“Firms are likely to remain somewhat hesitant to take on new staff given the unsettled and uncertain economic outlook.
“The peak unemployment rate – in the low 5s – is expected to be historically low and is expected to start to edge lower towards the end of the year.”
The seasonally adjusted number of unemployed people in the March quarter remained 156,000, Stats NZ said.
Meanwhile, the seasonally adjusted underutilisation rate – a measure of spare capacity in New Zealand’s labour market – was 12.3%, or 390,000 people, compared with 12.1% in the December 2024 quarter.
The underutilisation figure includes those looking for work (unemployed), those working but seeking more hours of work (underemployed), and those not seeking work but would take a job if offered (potential labour force).
There were 45,000 fewer people working full-time in the March quarter, when compared with the same period a year ago. Part-time employment increased by 25,000.
Wage growth, measured by the labour cost index (LCI), increased 2.9% in the year to the March 2025 quarter.
Public sector wages increased 4.2% over the year, while private sector wages rose 2.6%.
Wages outpaced inflation, which came in at 2.5% for the 12 months to March quarter.
For the March quarter, LCI rose by 0.4% for the private sector, lower than the Reserve Bank’s expectation of 0.6%.
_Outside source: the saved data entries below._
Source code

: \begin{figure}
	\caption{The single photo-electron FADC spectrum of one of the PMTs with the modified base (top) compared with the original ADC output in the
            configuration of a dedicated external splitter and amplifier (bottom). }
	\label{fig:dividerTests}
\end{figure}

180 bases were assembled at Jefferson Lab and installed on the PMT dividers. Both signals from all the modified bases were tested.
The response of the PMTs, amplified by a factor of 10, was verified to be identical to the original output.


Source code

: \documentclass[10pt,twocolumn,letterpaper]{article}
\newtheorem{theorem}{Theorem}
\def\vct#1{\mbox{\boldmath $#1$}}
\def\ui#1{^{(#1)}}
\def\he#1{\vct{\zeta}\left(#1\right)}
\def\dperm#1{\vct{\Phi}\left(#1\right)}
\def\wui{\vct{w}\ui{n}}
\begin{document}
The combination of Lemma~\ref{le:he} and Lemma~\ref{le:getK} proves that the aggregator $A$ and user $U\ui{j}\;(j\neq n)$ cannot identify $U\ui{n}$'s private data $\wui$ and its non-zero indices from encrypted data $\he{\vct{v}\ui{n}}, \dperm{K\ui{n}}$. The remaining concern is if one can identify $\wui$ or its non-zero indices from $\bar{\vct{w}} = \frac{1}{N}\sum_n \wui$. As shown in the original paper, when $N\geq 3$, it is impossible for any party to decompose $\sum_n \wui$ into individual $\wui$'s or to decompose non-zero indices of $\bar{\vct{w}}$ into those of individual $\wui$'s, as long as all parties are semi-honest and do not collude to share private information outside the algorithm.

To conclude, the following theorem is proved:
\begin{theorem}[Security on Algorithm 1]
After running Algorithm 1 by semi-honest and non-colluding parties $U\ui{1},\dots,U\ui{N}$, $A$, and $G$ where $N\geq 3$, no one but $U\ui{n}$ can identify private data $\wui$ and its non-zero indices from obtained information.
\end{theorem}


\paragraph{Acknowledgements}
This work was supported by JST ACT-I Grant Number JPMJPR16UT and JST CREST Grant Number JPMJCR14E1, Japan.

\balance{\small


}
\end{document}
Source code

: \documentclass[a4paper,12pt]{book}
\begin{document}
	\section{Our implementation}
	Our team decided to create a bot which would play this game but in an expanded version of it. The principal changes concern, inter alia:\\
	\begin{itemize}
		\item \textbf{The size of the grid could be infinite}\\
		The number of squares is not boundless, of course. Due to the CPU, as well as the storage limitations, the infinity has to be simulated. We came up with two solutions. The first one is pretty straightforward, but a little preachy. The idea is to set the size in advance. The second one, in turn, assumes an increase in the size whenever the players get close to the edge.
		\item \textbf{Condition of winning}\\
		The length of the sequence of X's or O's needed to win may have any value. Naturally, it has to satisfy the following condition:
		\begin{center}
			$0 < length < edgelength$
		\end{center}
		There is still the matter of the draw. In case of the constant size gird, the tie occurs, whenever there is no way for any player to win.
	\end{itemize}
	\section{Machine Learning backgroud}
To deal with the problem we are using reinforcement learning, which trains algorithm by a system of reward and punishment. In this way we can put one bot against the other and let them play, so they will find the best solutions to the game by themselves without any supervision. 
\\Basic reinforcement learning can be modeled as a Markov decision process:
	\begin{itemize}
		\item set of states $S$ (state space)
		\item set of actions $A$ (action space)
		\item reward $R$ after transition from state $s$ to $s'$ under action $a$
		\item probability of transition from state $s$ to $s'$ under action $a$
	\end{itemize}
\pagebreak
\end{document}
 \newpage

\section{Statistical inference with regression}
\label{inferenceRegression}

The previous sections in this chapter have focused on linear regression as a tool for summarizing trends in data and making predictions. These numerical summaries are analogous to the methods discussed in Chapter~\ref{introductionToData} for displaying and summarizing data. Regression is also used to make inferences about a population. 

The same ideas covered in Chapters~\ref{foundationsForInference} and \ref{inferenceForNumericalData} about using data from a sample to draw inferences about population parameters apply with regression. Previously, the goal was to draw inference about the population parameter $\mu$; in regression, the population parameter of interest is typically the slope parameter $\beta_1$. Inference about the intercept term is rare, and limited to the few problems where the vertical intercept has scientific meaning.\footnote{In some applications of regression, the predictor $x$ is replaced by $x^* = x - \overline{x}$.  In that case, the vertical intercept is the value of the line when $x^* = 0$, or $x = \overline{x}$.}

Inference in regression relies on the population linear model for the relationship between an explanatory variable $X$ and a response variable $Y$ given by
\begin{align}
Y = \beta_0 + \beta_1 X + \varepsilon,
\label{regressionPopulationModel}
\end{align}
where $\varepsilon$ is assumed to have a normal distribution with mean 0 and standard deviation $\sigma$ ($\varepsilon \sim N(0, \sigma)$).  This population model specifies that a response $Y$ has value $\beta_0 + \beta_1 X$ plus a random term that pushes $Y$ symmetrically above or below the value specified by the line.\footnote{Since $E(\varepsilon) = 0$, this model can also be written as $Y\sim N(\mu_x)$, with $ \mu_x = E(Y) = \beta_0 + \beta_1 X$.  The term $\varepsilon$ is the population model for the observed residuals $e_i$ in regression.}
The public sector LCI rose by 0.9% for the quarter, led by a collective pay agreement for teachers.
Finance Minister Nicola Willis called the result “encouraging” but emphasised the need for “strong fiscal management and economic growth”.
“I know people are still struggling in this economy, that’s why on May 22 the Government will deliver a Budget that continues the work to get the books back in order, while building on the foundations we’ve laid to foster economic growth. It will be a responsible Budget that secures New Zealand’s future,” Willis said.
Both Westpac and ANZ economists had last week picked the unemployment rate would land at 5.3%.
“This would take it beyond its lockdown-era peak, and up to its highest level since 2016,” said Westpac senior economist Michael Gordon.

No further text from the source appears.